There is no quick answer to your question. This is a complex structure which requires that both parties address numerous issues. For example, is the injection of cash to be treated as a loan or as equity. If it is a loan, is it secured, senior, or subordinate or unsecured? Is the interest rate fixed or variable? What is the maturity? What are the terms , if any, for acceleration in the event of default? If equity, is the company issuing new shares or taking shares from treasury stock?
You need to consult with an experienced attorney.
THE INFORMATION CONTAINED IN THIS POSTING IS FOR GENERAL INFORMATION PURPOSES ONLY AND DOES NOT CONSTITUTE LEGAL ADVICE. THE FURNISHING OF THIS INFORMATION DOES NOT CREATE AN ATTORNEY CLIENT RELATIONSHIP. AN ATTORNEY CLIENT RELATIONSHIP REQUIRES THE FURNISHING, REVIEW, AND SIGNING OF A RETAINER AGREEMENT.
Mr. Feinberg is correct - this question involves a number of different complex issues that cannot be answered with the limited information that you have provided. In order to ensure that your company proceeds in a manner that protects your company and best serves the interests of your shareholders/members, you really need to consult with an attorney experienced in these matters.

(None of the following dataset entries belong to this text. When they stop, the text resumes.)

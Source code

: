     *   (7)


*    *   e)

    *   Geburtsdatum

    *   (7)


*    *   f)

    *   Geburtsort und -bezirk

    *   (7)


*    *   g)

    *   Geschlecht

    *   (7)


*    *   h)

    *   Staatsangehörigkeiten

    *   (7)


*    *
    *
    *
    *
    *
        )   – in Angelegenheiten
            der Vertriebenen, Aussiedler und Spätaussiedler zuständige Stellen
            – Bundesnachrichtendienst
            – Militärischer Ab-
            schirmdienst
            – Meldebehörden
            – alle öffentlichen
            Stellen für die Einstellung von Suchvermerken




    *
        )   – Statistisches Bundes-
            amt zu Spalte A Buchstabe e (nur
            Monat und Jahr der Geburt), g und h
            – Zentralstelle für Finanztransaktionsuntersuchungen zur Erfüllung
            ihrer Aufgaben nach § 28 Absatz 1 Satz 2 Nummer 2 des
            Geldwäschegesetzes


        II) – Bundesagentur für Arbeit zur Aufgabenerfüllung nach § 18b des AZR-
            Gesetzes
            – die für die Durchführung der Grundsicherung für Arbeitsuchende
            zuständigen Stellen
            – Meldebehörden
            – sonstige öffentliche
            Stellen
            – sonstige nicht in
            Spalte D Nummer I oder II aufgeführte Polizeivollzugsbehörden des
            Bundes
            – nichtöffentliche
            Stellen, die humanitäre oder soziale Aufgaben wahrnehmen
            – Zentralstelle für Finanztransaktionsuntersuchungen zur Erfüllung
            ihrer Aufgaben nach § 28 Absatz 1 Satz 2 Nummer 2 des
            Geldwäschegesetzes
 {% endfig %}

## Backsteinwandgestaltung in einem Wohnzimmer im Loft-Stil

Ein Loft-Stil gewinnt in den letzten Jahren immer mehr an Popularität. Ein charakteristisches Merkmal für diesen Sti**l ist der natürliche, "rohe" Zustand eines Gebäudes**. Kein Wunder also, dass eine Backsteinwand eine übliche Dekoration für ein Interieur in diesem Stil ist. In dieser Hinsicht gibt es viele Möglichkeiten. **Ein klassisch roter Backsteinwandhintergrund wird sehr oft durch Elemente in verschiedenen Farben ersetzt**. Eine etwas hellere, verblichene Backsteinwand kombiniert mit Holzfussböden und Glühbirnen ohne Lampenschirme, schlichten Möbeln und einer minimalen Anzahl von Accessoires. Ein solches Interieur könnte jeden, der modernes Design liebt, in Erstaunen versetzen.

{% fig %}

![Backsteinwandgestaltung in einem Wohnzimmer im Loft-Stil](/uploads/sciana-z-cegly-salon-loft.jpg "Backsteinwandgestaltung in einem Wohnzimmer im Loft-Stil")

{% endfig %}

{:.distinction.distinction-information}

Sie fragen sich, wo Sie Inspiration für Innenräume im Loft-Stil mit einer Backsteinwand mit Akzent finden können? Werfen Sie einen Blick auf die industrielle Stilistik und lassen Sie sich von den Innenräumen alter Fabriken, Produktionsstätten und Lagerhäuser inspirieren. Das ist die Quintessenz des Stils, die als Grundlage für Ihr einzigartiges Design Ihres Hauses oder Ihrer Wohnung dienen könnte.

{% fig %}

Interesting that a public company is looking to a start-up for capital, typically its the other way around! Regardless, this could be a very beneficial arrangement for your company, and I cannot stress how important it is for you to reach out to competent counsel.
If you have the cash, you are able of course to drive this deal. As a first step (aside from hiring competent counsel), you should have a non-disclosure agreement in place in case things go south. You may want stock, warrants or options in return for the cash and distribution. There are many possibilities and a host of questions that will be driven by the nature of the product being distributed, where it is being distributed and what the ultimate business objective is for both parties to the deal. Be prepared, however, to open the proverbial kimono on your business during the course of the other's company's due diligence of your books, records and financials.
The foregoing is not legal advice nor is it in any manner whatsoever meant to create or impute an attorney/client relationship.